◆ **PROBLEM TO SOLVE**
Search the records that follow and extract every line containing the string "blog".

(Stored data entries)
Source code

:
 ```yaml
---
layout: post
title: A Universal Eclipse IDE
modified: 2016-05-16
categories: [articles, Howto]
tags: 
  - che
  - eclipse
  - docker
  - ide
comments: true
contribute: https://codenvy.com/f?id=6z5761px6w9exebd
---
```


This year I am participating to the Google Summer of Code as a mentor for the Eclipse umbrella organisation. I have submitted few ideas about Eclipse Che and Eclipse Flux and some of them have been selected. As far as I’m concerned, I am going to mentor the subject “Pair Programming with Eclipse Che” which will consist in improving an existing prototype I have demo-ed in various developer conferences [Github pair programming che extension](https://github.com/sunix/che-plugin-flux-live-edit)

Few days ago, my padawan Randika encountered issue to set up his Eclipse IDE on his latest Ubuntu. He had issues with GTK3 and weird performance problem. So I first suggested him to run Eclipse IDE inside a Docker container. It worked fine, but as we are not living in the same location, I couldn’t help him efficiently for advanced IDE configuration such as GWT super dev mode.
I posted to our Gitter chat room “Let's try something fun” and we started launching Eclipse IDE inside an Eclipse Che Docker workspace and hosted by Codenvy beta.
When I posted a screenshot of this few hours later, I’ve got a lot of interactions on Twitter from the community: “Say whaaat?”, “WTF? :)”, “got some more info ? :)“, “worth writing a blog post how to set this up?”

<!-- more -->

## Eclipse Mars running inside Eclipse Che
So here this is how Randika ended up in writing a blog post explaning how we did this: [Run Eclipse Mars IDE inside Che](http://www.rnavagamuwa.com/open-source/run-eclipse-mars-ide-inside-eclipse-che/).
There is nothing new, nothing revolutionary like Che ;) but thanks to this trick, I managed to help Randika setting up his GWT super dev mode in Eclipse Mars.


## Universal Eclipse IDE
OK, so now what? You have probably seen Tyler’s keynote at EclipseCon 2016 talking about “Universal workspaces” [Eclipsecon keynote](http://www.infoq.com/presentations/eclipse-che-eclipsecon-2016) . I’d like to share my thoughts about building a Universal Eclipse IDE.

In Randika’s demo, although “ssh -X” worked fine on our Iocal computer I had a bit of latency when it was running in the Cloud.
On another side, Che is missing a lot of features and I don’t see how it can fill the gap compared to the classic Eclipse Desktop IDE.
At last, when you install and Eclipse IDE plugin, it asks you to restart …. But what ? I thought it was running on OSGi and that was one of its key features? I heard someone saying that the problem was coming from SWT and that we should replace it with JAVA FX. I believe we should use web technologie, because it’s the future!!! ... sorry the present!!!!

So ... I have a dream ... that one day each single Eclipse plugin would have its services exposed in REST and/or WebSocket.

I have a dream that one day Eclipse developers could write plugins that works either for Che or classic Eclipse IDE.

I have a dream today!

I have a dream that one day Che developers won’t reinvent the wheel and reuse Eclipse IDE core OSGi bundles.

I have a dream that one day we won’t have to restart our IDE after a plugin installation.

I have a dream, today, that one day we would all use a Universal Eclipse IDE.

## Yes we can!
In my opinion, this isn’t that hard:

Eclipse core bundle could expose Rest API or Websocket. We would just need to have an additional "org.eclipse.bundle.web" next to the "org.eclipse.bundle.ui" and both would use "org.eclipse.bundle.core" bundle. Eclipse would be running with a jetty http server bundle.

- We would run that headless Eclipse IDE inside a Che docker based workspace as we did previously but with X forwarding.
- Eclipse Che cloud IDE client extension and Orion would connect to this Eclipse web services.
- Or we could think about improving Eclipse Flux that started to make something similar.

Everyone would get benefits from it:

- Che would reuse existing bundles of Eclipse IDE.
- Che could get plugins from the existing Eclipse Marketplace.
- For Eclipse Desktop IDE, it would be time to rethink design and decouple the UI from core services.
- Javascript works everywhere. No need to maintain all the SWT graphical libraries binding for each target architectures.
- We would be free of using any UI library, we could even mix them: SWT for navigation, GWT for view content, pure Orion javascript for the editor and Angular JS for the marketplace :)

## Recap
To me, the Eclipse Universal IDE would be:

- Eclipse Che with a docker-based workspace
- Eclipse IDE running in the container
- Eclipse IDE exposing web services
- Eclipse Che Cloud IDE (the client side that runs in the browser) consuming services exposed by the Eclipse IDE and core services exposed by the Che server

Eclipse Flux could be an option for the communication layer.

◆ **EXERCISE RESULT**
When I posted a screenshot of this few hours later, I’ve got a lot of interactions on Twitter from the community: “Say whaaat?”, “WTF? :)”, “got some more info ? :)“, “worth writing a blog post how to set this up?”
So here this is how Randika ended up in writing a blog post explaning how we did this: [Run Eclipse Mars IDE inside Che](http://www.rnavagamuwa.com/open-source/run-eclipse-mars-ide-inside-eclipse-che/).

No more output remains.